*Activity*
Collect all lines from the records below that include the word "mathbb".

*** Opening of Data extract ***

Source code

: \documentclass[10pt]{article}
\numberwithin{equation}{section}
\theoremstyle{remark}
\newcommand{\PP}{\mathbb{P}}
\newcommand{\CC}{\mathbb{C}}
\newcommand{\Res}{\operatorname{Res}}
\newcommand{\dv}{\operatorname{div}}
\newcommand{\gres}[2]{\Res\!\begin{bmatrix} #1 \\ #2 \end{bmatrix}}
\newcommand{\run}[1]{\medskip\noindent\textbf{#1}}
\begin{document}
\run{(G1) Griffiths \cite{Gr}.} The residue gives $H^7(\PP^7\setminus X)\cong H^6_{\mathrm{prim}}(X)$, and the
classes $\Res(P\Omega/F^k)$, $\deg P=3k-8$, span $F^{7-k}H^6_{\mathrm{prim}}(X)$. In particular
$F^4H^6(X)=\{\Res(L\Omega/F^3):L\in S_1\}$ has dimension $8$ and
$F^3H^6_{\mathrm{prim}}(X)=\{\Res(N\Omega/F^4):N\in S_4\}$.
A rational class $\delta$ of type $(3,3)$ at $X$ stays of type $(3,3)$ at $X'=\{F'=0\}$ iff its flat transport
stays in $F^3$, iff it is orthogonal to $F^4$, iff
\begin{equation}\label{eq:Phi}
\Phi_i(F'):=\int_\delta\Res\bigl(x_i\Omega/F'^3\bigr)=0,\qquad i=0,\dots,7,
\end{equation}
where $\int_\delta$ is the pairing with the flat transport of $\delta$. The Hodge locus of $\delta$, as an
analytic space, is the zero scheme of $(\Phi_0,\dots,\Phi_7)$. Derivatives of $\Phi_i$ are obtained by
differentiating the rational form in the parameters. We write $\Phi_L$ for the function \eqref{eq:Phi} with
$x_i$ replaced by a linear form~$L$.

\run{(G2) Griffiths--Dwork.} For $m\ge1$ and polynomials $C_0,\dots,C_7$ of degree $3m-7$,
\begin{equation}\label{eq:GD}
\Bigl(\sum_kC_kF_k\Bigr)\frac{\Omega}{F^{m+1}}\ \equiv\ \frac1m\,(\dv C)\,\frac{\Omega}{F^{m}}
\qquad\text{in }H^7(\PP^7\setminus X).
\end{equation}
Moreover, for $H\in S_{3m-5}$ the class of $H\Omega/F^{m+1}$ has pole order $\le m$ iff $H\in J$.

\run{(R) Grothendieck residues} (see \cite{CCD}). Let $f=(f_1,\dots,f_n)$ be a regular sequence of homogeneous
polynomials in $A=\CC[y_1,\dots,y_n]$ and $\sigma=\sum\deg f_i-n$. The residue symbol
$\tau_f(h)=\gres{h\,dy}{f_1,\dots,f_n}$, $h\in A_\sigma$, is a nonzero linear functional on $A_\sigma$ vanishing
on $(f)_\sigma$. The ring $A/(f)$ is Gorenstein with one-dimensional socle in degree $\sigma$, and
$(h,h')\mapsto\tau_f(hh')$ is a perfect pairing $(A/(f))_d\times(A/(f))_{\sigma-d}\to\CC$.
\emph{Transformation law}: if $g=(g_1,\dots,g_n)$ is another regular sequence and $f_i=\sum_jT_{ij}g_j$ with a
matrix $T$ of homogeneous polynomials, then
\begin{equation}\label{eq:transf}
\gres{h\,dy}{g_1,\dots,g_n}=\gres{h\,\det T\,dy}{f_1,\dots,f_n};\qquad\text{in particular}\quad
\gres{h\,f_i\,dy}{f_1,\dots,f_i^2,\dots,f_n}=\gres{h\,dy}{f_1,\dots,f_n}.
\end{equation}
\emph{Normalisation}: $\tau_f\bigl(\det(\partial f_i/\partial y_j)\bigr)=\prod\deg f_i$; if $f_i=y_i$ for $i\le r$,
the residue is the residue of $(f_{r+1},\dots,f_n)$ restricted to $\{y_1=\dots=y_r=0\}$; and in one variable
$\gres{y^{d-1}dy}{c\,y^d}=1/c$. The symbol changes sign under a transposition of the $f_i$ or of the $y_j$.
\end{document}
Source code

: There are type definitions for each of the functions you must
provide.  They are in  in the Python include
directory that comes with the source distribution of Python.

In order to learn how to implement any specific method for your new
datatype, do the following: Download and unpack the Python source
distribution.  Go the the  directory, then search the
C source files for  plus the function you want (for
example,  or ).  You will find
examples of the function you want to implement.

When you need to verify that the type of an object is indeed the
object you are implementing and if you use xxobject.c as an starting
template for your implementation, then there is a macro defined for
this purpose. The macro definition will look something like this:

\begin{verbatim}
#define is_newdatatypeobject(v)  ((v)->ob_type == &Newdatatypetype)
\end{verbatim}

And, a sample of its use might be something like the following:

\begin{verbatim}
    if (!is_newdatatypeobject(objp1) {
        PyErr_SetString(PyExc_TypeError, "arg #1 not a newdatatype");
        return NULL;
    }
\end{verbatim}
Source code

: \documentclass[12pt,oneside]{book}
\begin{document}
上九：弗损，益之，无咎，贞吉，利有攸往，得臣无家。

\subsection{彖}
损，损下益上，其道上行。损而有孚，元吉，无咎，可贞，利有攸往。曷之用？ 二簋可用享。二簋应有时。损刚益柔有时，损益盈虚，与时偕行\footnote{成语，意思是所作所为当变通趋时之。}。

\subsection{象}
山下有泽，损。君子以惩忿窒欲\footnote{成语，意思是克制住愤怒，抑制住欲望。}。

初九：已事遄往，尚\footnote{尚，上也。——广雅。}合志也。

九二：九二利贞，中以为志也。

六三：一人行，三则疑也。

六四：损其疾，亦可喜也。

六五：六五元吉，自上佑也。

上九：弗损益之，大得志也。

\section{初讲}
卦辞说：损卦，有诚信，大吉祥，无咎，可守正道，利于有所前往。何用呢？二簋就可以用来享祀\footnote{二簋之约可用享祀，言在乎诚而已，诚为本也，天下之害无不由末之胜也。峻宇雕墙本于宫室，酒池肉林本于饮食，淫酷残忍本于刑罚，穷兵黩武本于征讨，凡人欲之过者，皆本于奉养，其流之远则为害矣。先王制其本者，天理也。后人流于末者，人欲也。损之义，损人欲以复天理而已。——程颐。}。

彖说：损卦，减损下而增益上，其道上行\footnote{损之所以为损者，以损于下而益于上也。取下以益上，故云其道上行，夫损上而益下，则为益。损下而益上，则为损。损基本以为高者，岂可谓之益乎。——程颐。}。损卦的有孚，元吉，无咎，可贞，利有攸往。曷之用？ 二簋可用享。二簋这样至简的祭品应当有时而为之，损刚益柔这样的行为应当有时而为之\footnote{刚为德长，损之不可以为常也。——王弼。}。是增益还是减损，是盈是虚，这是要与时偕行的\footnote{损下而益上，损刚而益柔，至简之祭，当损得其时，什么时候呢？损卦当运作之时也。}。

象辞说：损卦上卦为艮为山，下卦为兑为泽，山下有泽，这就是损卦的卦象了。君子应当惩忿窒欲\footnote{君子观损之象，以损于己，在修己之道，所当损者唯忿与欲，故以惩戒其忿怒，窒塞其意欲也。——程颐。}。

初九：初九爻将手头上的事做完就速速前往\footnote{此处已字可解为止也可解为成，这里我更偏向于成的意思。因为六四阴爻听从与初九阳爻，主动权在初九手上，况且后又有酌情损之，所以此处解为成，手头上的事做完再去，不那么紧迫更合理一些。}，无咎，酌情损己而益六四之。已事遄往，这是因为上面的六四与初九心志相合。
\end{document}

*** Close of Data extract ***

*Exercise solution*
\newcommand{\PP}{\mathbb{P}}
\newcommand{\CC}{\mathbb{C}}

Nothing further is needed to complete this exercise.